The Feds Give States Millions To Fix Homelessness, but States Are Sending It Back
Bureaucratic ineptitude leads to waste—and more people on the streets.

ST. LOUIS—Rich LaPlume, 58, cracks his knuckles and leans back against a chipped door frame in the basement of St. Lazare House—a St. Louis community home for homeless youth with a history of mental illness. Taped to the wall behind him is a series of brightly colored motivational posters, with slogans like "I AM A FIGHTER" and "BELIEVE IN YOURSELF."
"When you're homeless and are dealing with a mental health condition, you lack so much more than a home," he tells me. "It's so hard to get on your feet, and you need so much support. And for so long, this population has been invisible. That's a problem." Around 30 percent of homeless individuals nationwide suffer from a mental health condition—a statistic St. Lazare aims to combat.
Yet LaPlume has problems of his own to worry about. As director of St. Lazare House, he has spent six years overseeing the full financial process of running the home, including the renewal of contracts and leases, the coordination with mental health care providers, and the allocation of grant money. Thanks to LaPlume and his team's programming, over 60 youth have been given a new life free from chronic homelessness.
But despite all of his hard work, as of this November, St. Lazare House is $155,000 in debt.
The problem, LaPlume tells me, isn't St. Lazare's, which by all measures is an exceptional success—offering stable housing to homeless St.
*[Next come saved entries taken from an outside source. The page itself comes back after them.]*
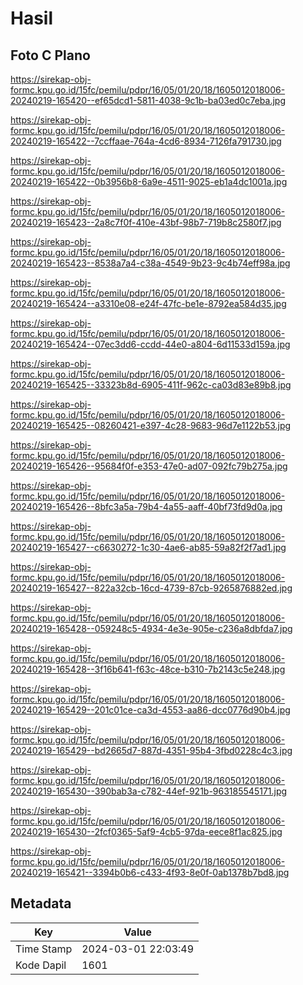 # Hasil

## Foto C Plano

https://sirekap-obj-formc.kpu.go.id/15fc/pemilu/pdpr/16/05/01/20/18/1605012018006-20240219-165420--ef65dcd1-5811-4038-9c1b-ba03ed0c7eba.jpg

https://sirekap-obj-formc.kpu.go.id/15fc/pemilu/pdpr/16/05/01/20/18/1605012018006-20240219-165422--7ccffaae-764a-4cd6-8934-7126fa791730.jpg

https://sirekap-obj-formc.kpu.go.id/15fc/pemilu/pdpr/16/05/01/20/18/1605012018006-20240219-165422--0b3956b8-6a9e-4511-9025-eb1a4dc1001a.jpg

https://sirekap-obj-formc.kpu.go.id/15fc/pemilu/pdpr/16/05/01/20/18/1605012018006-20240219-165423--2a8c7f0f-410e-43bf-98b7-719b8c2580f7.jpg

https://sirekap-obj-formc.kpu.go.id/15fc/pemilu/pdpr/16/05/01/20/18/1605012018006-20240219-165423--8538a7a4-c38a-4549-9b23-9c4b74eff98a.jpg

https://sirekap-obj-formc.kpu.go.id/15fc/pemilu/pdpr/16/05/01/20/18/1605012018006-20240219-165424--a3310e08-e24f-47fc-be1e-8792ea584d35.jpg

https://sirekap-obj-formc.kpu.go.id/15fc/pemilu/pdpr/16/05/01/20/18/1605012018006-20240219-165424--07ec3dd6-ccdd-44e0-a804-6d11533d159a.jpg

https://sirekap-obj-formc.kpu.go.id/15fc/pemilu/pdpr/16/05/01/20/18/1605012018006-20240219-165425--33323b8d-6905-411f-962c-ca03d83e89b8.jpg

https://sirekap-obj-formc.kpu.go.id/15fc/pemilu/pdpr/16/05/01/20/18/1605012018006-20240219-165425--08260421-e397-4c28-9683-96d7e1122b53.jpg

https://sirekap-obj-formc.kpu.go.id/15fc/pemilu/pdpr/16/05/01/20/18/1605012018006-20240219-165426--95684f0f-e353-47e0-ad07-092fc79b275a.jpg

https://sirekap-obj-formc.kpu.go.id/15fc/pemilu/pdpr/16/05/01/20/18/1605012018006-20240219-165426--8bfc3a5a-79b4-4a55-aaff-40bf73fd9d0a.jpg

https://sirekap-obj-formc.kpu.go.id/15fc/pemilu/pdpr/16/05/01/20/18/1605012018006-20240219-165427--c6630272-1c30-4ae6-ab85-59a82f2f7ad1.jpg

https://sirekap-obj-formc.kpu.go.id/15fc/pemilu/pdpr/16/05/01/20/18/1605012018006-20240219-165427--822a32cb-16cd-4739-87cb-9265876882ed.jpg

https://sirekap-obj-formc.kpu.go.id/15fc/pemilu/pdpr/16/05/01/20/18/1605012018006-20240219-165428--059248c5-4934-4e3e-905e-c236a8dbfda7.jpg

https://sirekap-obj-formc.kpu.go.id/15fc/pemilu/pdpr/16/05/01/20/18/1605012018006-20240219-165428--3f16b641-f63c-48ce-b310-7b2143c5e248.jpg

https://sirekap-obj-formc.kpu.go.id/15fc/pemilu/pdpr/16/05/01/20/18/1605012018006-20240219-165429--201c01ce-ca3d-4553-aa86-dcc0776d90b4.jpg

https://sirekap-obj-formc.kpu.go.id/15fc/pemilu/pdpr/16/05/01/20/18/1605012018006-20240219-165429--bd2665d7-887d-4351-95b4-3fbd0228c4c3.jpg

https://sirekap-obj-formc.kpu.go.id/15fc/pemilu/pdpr/16/05/01/20/18/1605012018006-20240219-165430--390bab3a-c782-44ef-921b-963185545171.jpg

https://sirekap-obj-formc.kpu.go.id/15fc/pemilu/pdpr/16/05/01/20/18/1605012018006-20240219-165430--2fcf0365-5af9-4cb5-97da-eece8f1ac825.jpg

https://sirekap-obj-formc.kpu.go.id/15fc/pemilu/pdpr/16/05/01/20/18/1605012018006-20240219-165421--3394b0b6-c433-4f93-8e0f-0ab1378b7bd8.jpg


## Metadata

| Key        | Value               |
| ---------- | ------------------- |
| Time Stamp | 2024-03-01 22:03:49 |
| Kode Dapil | 1601                |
Louisans, plus free mental health care and life coaching, all while maintaining nearly a 100 percent retention rate of its residents. Rather, the problem lies with the St. Louis office of the U.S. Department of Housing and Urban Development (HUD), which failed to process St. Lazare's grant renewal in time for its upcoming fiscal year, which started May 1, 2023. Since then, St. Lazare has been forced to pile up thousands in debt while awaiting reimbursement from the city, which the HUD office could not guarantee it would provide.
But the city failed to renew St. Lazare's annual contract in time. The deadline for renewal from the city was November 1, but due to even more bureaucratic backlogging, St. Lazare's contract wasn't ready. Until they received their contract back from the city, St. Lazare couldn't apply for reimbursement for the lost grant money, and were left to fall deeper into debt while they waited. Just recently, they were informed the reimbursement money wasn't coming.
Left without essential funding, St. Lazare has been forced to rely on savings to pay their lease. LaPlume laments, "It is because of the city of St. Louis that we are able to exist. And yet, St. Louis is our own worst partner."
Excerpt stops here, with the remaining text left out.